[Records supplied]:
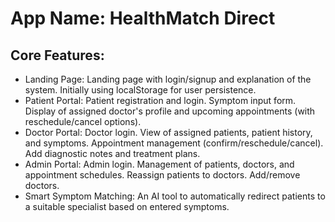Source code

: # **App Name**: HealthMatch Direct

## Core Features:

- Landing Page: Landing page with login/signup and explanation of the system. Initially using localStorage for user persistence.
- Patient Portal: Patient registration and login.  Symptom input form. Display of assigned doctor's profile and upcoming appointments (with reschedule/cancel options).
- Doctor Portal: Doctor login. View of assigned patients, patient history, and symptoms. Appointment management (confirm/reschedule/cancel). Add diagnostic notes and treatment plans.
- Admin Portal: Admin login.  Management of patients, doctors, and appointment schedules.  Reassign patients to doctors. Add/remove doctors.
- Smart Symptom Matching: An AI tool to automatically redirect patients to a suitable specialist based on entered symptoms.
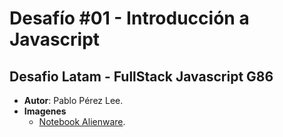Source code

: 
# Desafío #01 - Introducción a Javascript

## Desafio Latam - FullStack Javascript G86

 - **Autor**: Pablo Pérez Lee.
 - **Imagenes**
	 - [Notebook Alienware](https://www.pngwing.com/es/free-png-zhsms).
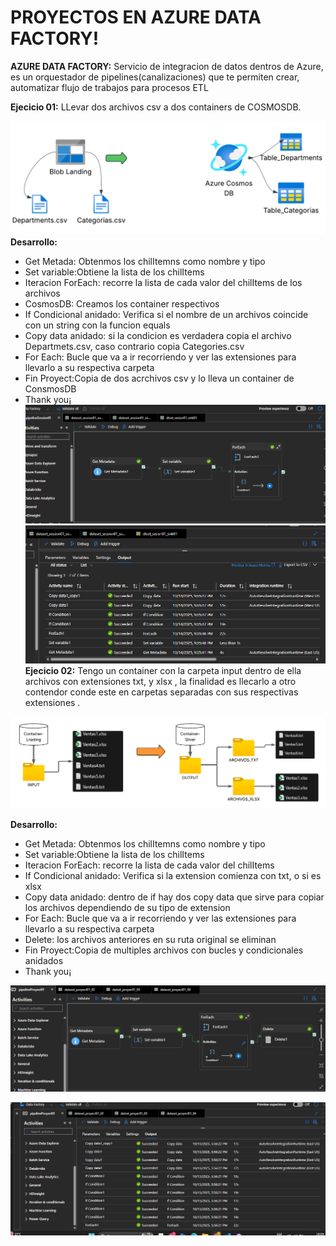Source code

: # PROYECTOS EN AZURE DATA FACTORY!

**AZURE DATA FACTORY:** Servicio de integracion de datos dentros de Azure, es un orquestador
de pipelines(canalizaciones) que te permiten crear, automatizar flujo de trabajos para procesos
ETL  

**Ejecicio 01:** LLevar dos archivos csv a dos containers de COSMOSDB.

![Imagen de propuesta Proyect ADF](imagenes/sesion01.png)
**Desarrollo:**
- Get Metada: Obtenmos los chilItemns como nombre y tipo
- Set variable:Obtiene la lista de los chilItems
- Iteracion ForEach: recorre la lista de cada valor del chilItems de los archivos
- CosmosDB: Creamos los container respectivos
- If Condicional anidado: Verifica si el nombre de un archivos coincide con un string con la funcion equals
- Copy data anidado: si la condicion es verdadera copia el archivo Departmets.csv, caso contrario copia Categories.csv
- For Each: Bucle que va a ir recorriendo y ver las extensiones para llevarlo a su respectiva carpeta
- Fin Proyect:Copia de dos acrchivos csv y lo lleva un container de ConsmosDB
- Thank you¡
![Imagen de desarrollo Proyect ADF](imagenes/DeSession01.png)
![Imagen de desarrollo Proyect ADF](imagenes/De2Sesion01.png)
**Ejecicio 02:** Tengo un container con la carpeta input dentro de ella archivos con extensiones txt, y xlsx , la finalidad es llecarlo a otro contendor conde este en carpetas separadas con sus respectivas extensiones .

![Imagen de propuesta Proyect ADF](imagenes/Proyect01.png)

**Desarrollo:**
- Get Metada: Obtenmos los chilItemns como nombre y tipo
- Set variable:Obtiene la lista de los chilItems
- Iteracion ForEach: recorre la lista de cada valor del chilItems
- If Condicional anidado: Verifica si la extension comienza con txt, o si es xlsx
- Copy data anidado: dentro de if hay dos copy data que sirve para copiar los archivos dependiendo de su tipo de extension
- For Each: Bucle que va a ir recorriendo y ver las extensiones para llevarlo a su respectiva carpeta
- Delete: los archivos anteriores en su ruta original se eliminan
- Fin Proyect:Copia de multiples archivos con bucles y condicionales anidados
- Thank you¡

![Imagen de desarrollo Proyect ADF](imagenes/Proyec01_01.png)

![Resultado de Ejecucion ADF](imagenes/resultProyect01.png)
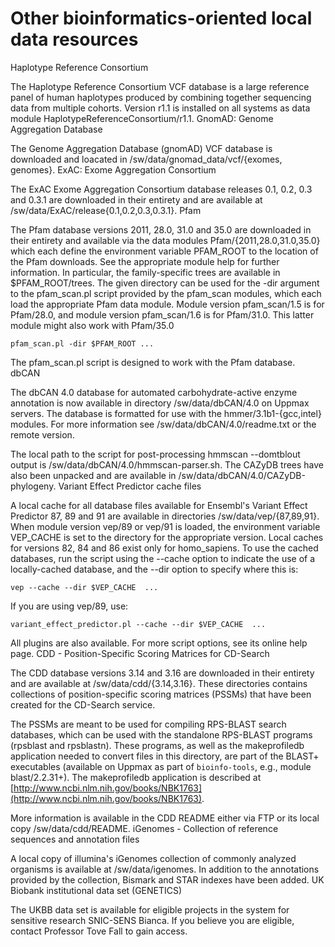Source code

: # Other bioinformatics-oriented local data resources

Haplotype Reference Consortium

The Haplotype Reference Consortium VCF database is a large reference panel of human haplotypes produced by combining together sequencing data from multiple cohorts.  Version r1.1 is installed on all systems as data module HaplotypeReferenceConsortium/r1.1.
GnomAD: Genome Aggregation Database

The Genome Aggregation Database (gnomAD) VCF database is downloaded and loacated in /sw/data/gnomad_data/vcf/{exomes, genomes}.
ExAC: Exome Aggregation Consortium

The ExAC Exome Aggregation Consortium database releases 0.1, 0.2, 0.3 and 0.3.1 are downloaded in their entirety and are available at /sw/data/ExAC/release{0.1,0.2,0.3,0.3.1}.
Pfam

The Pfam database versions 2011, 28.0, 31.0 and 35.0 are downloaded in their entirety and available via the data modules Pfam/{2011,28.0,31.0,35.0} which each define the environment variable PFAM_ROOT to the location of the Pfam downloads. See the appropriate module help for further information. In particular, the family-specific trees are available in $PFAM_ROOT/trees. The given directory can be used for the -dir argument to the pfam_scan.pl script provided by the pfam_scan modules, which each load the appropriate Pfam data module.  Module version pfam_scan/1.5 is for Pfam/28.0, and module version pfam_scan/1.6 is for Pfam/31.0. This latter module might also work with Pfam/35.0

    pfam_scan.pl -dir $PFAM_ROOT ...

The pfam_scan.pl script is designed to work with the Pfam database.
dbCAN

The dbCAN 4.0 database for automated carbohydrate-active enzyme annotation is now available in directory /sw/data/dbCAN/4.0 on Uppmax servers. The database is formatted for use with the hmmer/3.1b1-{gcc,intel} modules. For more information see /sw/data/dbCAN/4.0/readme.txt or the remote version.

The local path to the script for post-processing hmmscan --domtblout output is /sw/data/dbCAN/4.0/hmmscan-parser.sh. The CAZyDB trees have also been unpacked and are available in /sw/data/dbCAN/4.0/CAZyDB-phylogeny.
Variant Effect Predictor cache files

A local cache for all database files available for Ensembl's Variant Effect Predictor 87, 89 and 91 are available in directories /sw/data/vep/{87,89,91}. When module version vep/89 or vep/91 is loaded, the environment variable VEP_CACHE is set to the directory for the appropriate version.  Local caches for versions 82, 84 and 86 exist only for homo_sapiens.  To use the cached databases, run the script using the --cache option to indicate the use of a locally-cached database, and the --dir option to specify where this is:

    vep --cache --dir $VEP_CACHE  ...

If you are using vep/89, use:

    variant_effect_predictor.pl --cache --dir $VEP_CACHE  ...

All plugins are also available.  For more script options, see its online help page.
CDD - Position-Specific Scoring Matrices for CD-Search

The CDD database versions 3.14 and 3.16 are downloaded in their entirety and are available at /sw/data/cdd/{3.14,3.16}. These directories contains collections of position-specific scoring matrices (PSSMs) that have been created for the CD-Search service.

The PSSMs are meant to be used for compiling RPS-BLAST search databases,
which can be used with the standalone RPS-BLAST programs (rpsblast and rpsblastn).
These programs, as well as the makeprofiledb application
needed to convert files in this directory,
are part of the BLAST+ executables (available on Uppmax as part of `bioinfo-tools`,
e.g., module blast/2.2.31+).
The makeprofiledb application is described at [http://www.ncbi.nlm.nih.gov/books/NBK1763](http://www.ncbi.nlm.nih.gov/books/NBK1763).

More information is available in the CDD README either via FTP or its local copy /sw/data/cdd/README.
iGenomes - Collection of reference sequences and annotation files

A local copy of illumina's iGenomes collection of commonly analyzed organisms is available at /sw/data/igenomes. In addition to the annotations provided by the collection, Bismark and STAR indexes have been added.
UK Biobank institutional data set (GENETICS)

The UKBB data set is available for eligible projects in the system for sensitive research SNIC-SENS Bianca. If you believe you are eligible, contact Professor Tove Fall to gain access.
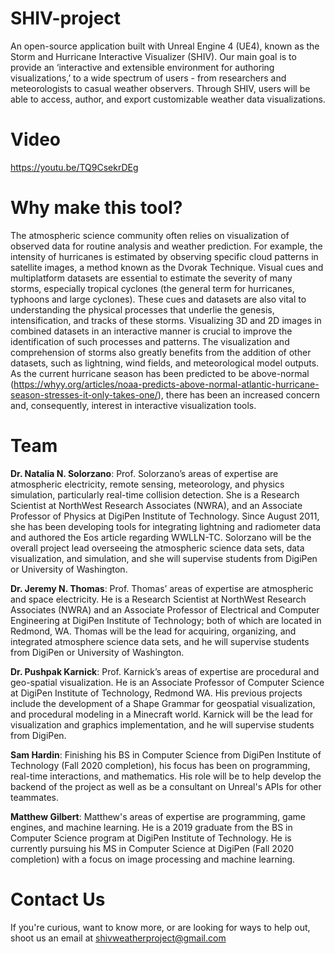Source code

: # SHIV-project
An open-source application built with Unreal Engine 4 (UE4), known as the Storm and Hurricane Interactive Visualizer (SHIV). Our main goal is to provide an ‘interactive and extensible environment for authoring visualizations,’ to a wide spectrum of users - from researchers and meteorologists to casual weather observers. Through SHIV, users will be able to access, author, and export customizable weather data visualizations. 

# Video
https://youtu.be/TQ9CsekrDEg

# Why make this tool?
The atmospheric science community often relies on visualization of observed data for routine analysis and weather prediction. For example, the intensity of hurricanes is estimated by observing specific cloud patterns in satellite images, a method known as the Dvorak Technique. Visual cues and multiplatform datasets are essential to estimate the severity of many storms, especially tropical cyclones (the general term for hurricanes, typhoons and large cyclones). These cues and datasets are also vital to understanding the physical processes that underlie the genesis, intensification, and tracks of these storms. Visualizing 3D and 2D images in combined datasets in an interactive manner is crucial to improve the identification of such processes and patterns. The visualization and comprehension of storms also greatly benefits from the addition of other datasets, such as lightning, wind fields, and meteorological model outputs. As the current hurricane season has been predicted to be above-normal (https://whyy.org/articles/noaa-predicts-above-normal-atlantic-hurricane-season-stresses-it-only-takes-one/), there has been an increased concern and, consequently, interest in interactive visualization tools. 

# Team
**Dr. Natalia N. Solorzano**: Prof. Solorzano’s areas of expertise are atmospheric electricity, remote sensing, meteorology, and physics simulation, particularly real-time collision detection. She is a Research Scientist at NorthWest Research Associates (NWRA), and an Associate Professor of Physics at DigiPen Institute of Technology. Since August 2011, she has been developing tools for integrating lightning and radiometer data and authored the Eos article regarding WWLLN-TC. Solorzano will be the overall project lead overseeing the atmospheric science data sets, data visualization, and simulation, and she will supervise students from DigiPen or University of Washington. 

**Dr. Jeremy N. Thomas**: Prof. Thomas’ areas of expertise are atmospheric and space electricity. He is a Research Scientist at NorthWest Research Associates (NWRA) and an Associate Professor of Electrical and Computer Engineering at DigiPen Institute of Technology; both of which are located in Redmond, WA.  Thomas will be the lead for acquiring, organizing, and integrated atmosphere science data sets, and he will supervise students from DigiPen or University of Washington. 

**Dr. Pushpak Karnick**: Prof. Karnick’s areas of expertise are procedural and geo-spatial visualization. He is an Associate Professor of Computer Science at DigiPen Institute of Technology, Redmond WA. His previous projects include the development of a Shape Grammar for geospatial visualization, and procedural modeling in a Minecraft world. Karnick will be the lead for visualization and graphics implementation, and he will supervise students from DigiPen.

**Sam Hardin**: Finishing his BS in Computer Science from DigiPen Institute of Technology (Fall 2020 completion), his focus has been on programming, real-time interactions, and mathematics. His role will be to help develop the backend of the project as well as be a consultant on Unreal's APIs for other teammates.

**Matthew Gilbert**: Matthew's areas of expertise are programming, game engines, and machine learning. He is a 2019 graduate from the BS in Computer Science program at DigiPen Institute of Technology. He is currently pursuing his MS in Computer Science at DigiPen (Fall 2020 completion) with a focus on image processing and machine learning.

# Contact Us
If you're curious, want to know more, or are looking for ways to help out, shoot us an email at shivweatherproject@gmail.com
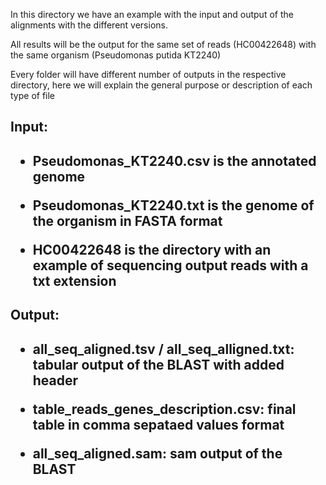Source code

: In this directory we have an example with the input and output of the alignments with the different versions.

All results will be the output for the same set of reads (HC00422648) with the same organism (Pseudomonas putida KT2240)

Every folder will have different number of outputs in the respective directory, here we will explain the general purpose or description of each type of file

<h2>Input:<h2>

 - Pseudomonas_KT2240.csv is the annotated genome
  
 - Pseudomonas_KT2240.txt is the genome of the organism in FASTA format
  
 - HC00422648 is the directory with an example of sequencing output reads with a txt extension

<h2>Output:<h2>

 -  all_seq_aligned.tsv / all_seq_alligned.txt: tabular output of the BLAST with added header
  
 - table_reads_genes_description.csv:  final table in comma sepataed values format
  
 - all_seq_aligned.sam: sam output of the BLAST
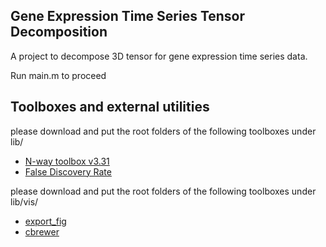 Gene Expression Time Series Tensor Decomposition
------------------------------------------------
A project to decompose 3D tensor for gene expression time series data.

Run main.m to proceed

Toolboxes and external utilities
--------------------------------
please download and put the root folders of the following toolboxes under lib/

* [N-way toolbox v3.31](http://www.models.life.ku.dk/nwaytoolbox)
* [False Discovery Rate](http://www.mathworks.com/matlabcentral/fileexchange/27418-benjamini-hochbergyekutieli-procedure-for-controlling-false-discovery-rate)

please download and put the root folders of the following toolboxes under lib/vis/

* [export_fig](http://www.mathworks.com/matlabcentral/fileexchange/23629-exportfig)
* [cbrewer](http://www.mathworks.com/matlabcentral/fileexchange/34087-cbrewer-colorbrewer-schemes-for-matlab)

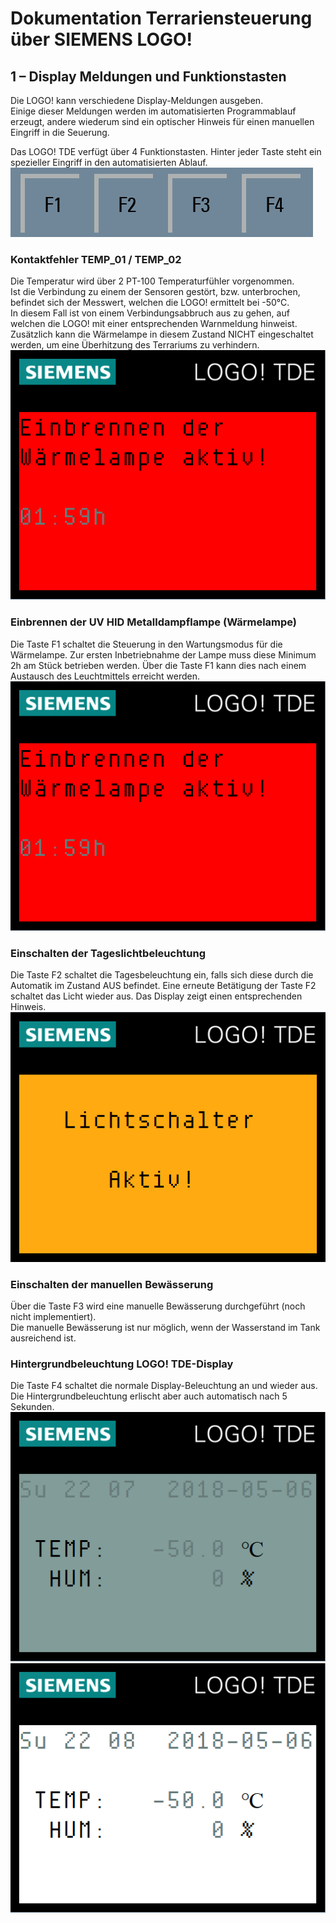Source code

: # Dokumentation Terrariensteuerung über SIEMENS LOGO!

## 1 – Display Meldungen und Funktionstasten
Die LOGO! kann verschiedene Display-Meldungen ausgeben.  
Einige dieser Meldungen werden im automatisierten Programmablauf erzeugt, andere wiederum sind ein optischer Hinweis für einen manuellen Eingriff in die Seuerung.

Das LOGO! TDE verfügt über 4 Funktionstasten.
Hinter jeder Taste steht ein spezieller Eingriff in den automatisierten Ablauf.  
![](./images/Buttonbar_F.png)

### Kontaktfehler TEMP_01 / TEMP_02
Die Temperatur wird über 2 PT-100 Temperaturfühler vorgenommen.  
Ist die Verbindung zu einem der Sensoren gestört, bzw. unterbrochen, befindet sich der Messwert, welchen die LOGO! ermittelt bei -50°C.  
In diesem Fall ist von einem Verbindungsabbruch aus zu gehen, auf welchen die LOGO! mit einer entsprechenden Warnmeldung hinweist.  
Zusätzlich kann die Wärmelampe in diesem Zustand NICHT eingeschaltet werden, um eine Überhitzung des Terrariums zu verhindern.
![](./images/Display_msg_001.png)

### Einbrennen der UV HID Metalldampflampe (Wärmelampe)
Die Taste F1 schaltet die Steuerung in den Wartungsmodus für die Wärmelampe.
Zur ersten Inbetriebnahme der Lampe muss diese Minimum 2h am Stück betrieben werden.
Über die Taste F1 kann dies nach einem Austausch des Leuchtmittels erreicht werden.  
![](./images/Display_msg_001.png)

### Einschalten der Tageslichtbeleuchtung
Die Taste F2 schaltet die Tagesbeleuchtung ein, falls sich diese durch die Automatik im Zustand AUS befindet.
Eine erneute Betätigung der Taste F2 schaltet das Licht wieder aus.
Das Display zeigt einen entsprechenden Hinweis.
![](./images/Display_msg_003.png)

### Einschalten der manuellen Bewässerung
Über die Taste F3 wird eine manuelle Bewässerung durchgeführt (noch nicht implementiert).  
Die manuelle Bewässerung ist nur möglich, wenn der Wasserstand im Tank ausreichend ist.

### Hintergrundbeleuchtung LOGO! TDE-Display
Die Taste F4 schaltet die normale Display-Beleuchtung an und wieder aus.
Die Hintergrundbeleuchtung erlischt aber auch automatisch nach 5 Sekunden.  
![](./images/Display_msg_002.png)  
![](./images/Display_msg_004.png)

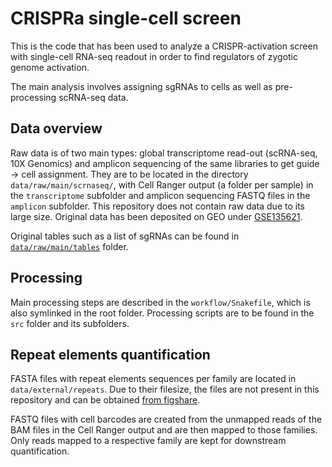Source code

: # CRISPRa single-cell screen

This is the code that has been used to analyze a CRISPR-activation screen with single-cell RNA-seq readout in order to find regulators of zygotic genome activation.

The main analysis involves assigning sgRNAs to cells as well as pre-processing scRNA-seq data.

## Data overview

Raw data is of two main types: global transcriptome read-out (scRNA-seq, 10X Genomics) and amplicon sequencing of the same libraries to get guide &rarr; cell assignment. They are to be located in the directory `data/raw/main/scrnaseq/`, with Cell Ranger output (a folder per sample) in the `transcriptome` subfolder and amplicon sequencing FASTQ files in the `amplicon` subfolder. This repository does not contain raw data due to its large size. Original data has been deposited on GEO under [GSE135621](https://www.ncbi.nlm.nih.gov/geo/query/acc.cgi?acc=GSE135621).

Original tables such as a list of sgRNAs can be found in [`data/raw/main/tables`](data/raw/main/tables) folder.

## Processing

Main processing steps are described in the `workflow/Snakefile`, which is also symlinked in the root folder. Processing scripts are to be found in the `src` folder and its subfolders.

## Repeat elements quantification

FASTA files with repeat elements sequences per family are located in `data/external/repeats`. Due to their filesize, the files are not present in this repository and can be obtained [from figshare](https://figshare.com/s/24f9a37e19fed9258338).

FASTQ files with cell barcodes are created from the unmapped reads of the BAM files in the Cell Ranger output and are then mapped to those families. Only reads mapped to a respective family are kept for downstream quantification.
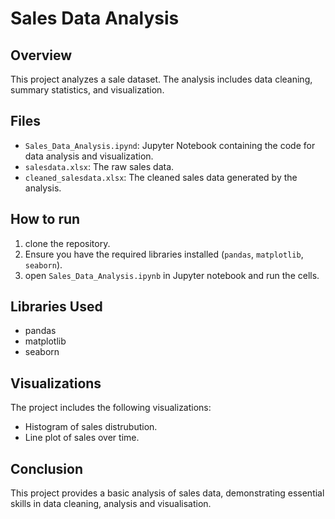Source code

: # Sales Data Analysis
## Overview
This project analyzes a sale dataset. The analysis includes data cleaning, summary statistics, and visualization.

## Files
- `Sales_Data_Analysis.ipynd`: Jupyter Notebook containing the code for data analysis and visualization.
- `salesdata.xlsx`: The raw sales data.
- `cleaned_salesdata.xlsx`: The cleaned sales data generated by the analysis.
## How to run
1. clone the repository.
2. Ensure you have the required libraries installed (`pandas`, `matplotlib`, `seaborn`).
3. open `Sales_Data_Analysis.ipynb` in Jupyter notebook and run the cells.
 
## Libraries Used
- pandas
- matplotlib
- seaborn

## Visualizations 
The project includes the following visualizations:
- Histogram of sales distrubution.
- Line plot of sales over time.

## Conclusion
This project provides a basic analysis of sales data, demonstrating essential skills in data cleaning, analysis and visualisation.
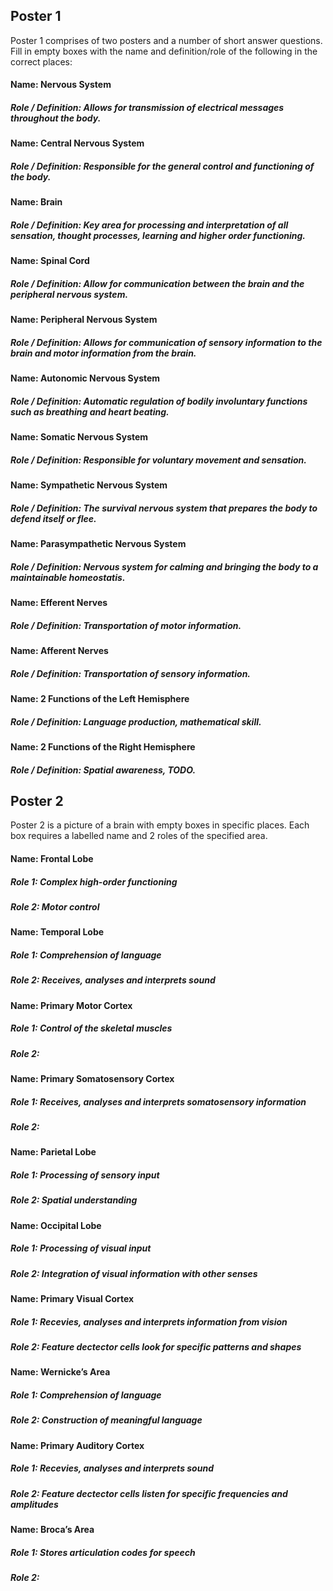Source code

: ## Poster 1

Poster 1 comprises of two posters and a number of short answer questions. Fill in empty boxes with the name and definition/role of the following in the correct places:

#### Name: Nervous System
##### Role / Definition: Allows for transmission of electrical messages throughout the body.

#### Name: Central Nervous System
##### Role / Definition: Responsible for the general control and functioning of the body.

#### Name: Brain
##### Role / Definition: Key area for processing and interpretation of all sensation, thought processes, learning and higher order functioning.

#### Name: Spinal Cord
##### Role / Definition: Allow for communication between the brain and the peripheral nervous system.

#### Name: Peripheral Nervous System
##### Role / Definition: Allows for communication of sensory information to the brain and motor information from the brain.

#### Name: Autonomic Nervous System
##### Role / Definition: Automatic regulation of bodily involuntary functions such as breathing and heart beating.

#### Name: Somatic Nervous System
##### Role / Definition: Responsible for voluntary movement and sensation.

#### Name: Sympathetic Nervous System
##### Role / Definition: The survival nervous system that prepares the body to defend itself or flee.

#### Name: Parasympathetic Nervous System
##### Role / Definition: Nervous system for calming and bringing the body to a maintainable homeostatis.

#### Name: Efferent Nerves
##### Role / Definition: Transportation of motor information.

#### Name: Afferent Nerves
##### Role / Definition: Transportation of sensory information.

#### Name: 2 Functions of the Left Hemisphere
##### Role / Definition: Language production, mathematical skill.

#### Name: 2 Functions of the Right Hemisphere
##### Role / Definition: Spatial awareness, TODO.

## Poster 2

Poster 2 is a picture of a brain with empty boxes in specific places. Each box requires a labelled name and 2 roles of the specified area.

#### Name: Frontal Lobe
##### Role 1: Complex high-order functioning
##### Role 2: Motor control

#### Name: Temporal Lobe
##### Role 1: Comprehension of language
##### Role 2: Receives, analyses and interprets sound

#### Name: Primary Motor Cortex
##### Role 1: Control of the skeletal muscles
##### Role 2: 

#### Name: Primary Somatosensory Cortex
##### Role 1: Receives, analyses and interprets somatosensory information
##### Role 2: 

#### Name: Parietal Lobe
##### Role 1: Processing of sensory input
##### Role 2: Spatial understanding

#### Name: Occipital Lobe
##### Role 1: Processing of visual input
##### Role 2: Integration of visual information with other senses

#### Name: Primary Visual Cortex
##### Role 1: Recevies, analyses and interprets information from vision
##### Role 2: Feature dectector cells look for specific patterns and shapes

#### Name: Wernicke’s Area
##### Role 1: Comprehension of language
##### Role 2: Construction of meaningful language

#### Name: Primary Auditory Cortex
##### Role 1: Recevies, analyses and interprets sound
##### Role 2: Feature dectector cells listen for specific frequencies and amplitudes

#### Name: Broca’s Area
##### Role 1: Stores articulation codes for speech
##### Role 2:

[Goal of the exercise]: Copy out only the lines of the records above from the one with "#### Name: Nervous System" through the one with "#### Name: Peripheral Nervous System", exactly as they stand, both included.

[Response box]:
#### Name: Nervous System
##### Role / Definition: Allows for transmission of electrical messages throughout the body.

#### Name: Central Nervous System
##### Role / Definition: Responsible for the general control and functioning of the body.

#### Name: Brain
##### Role / Definition: Key area for processing and interpretation of all sensation, thought processes, learning and higher order functioning.

#### Name: Spinal Cord
##### Role / Definition: Allow for communication between the brain and the peripheral nervous system.

#### Name: Peripheral Nervous System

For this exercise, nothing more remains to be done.